### Assigned task
Go through the data from its first line and retype each line, stopping once the line containing "Full-Stack Engineer |" has been retyped.

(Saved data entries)
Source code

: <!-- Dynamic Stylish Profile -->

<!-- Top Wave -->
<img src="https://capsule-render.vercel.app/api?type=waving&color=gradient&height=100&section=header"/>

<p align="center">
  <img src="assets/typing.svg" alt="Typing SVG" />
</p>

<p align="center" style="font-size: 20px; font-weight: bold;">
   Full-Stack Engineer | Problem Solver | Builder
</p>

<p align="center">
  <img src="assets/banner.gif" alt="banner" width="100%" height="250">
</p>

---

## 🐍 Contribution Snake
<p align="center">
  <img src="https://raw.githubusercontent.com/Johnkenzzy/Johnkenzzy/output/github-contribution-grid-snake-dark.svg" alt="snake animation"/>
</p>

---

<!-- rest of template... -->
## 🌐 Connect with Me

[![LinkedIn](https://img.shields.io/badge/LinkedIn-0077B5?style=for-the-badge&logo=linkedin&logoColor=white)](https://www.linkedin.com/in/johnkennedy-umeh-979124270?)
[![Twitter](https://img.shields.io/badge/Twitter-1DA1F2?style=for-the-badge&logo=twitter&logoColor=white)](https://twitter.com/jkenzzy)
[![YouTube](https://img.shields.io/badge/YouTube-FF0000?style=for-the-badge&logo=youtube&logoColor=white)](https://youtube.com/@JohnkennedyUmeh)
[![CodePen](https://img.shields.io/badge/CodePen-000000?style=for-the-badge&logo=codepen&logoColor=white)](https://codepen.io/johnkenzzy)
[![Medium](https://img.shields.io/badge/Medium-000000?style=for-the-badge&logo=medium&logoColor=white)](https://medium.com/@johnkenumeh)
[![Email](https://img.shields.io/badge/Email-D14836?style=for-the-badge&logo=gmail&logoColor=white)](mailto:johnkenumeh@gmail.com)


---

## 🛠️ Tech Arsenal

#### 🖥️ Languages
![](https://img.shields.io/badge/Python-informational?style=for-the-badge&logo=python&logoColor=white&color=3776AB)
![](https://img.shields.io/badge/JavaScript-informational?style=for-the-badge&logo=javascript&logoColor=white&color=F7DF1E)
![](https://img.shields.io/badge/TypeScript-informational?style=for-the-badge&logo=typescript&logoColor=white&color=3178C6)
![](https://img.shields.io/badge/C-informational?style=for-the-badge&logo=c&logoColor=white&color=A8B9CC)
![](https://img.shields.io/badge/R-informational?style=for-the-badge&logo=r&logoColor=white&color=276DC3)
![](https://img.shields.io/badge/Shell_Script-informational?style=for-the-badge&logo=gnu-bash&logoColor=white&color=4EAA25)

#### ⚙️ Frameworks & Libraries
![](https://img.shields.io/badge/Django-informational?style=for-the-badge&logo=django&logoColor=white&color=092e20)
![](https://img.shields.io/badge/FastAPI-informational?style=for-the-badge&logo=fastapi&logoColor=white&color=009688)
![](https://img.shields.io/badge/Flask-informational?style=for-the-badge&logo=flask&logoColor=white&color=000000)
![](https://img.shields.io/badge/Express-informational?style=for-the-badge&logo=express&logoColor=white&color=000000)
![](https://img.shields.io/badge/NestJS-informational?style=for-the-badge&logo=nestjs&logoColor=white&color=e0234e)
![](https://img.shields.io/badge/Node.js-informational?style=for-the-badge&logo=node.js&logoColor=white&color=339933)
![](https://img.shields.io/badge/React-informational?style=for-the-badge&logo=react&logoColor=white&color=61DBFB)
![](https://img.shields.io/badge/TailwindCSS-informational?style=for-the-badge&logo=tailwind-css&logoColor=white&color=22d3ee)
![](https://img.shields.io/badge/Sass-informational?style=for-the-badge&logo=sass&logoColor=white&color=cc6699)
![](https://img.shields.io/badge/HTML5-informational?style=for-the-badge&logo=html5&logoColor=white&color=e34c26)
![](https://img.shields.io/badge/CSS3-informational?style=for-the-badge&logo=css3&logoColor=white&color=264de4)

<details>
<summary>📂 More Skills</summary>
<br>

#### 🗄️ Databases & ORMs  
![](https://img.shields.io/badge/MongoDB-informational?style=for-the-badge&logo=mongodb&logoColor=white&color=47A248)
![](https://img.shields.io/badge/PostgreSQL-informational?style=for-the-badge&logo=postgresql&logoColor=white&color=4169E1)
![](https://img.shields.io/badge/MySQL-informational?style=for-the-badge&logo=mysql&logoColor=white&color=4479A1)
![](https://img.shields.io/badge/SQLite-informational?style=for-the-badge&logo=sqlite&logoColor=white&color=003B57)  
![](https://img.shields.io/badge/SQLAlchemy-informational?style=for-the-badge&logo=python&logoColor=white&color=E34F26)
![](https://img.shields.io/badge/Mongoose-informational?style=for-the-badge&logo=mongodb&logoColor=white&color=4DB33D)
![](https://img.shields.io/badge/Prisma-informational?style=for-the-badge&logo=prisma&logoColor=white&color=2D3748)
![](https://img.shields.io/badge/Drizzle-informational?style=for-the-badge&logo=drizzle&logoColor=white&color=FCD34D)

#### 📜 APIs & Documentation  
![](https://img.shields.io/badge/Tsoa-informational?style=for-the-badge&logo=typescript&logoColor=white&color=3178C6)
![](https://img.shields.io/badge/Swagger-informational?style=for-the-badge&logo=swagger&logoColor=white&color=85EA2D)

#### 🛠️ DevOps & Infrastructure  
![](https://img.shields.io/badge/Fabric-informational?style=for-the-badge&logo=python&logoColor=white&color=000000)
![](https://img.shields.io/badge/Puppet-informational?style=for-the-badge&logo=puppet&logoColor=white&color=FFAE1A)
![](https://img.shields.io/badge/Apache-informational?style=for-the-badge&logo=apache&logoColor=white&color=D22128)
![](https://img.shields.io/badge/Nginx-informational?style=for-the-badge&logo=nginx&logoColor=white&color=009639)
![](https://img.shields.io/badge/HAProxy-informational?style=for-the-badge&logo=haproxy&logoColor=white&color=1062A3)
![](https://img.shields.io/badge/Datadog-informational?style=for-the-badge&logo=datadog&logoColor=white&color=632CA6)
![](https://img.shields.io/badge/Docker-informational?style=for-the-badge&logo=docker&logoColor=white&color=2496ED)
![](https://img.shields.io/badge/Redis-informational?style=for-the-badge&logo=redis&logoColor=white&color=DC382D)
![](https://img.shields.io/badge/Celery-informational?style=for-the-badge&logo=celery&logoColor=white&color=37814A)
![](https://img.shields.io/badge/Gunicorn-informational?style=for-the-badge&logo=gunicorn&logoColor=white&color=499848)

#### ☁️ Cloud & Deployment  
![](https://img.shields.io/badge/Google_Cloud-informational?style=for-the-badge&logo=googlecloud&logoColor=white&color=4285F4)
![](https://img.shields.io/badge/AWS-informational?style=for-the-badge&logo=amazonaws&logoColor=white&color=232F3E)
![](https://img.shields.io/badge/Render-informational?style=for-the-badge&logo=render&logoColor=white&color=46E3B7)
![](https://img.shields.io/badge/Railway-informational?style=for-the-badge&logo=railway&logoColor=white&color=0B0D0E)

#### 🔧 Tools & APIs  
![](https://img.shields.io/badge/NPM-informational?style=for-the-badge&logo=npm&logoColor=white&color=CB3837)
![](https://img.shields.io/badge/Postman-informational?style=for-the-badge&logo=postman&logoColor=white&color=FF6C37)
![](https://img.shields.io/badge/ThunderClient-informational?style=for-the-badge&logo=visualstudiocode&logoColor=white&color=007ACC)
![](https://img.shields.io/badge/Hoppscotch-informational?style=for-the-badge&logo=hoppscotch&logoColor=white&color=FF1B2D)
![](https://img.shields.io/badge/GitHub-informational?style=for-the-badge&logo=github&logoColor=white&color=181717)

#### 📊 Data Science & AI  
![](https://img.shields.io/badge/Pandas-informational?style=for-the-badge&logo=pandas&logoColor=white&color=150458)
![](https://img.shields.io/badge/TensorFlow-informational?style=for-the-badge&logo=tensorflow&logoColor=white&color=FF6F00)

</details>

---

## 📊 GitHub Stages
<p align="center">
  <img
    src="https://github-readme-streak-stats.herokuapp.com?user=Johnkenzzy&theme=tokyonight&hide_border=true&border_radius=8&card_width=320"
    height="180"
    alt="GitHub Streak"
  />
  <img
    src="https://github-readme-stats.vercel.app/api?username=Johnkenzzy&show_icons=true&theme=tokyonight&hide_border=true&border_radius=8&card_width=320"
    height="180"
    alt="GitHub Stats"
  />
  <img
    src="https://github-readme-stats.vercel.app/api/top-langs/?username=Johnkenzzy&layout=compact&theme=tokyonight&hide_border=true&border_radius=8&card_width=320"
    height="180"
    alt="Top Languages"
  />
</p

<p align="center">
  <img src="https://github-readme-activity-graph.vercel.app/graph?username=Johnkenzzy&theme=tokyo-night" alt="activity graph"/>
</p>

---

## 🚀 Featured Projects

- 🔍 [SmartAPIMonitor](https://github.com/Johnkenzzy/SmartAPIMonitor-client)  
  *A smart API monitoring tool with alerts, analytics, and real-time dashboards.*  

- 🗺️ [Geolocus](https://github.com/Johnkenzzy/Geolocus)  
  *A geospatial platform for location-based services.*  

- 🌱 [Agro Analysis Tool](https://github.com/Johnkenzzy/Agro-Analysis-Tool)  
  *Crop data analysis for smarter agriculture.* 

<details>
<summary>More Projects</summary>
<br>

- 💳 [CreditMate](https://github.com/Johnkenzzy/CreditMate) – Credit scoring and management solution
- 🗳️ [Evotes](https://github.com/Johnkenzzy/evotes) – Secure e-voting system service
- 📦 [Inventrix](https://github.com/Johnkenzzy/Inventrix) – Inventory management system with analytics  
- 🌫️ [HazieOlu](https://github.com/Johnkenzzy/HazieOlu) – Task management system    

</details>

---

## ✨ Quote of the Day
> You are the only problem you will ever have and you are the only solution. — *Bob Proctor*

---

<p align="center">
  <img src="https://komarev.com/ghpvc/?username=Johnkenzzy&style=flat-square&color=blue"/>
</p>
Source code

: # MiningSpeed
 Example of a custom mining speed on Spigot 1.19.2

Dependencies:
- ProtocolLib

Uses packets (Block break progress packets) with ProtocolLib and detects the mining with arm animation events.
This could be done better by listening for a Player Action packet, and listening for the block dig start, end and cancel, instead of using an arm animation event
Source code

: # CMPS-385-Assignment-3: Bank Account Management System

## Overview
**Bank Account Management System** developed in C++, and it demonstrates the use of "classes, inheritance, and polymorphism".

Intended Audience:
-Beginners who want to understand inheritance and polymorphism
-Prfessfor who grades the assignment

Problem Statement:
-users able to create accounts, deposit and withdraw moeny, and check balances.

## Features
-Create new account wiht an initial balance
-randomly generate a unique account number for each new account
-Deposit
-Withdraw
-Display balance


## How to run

### Task response
Source code

: <!-- Dynamic Stylish Profile -->

<!-- Top Wave -->
<img src="https://capsule-render.vercel.app/api?type=waving&color=gradient&height=100&section=header"/>

<p align="center">
  <img src="assets/typing.svg" alt="Typing SVG" />
</p>

<p align="center" style="font-size: 20px; font-weight: bold;">
   Full-Stack Engineer | Problem Solver | Builder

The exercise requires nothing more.